EFA revealed 5 social factors interpreted as mentalizing and empathy (F1), social distress (F2) social-emotional perception (F3), fantasizing/daydreaming (F4) and self-emotion processing (F5). Factors 1, 2, 3 and 5 differed by diagnostic group (F>6.6, p<.002), with ASD and SZ distinguished from healthy participants but not from each other. Inspection of the factor loadings demonstrated clear overlap and continuous distribution between all 3 groups. Similarly, ASD and SZ showed decreased DMN FC during mentalizing relative to healthy particiapnts in posterior cingulate cortex and bilateral temporoparietal junctions (F>6.38, p<.01). An interaction between diagnosis and F2 (social distress) was found in subgenual anterior cingulate cortex (sgACC; F=5.9, p=.005), such that SZ showed negative association between F2 and sgACC connectivity, significantly differing from ASD (p=.05) and healthy individuals (p=.001).

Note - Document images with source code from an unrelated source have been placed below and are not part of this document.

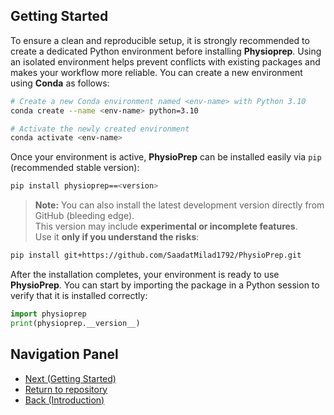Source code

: ## Getting Started

To ensure a clean and reproducible setup, it is strongly recommended to create a dedicated Python environment before installing **Physioprep**. Using an isolated environment helps prevent conflicts with existing packages and makes your workflow more reliable. You can create a new environment using **Conda** as follows:

```bash
# Create a new Conda environment named <env-name> with Python 3.10
conda create --name <env-name> python=3.10

# Activate the newly created environment
conda activate <env-name>
```

Once your environment is active, **PhysioPrep** can be installed easily via `pip` (recommended stable version):

```bash
pip install physioprep==<version>
```

> **Note:** You can also install the latest development version directly from GitHub (bleeding edge).  
> This version may include **experimental or incomplete features**.  
> Use it **only if you understand the risks**:

```bash
pip install git+https://github.com/SaadatMilad1792/PhysioPrep.git
```

After the installation completes, your environment is ready to use **PhysioPrep**. You can start by importing the package in a Python session to verify that it is installed correctly:

```python
import physioprep
print(physioprep.__version__)
```

## Navigation Panel
- [Next (Getting Started)](/docs/markdowns/mimic_iii_tk.md)
- [Return to repository](/)
- [Back (Introduction)](/README.md)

The current study delineates five dimensional social constructs across SZ, ASD, and non-clinical individuals. While four showed significant differences between the clinical and non-clinical groups, ASD and SZ overlapped in ability. Similar patterns were observed in neural connectivity within posterior and lateral regions of the DMN. However, when taking into account social factors, a significant difference between ASD and SZ was identified in the ACC in relation to social distress, suggesting that categorical and dimensional approaches are complementary and should be taken into account during individual assessment and treatment.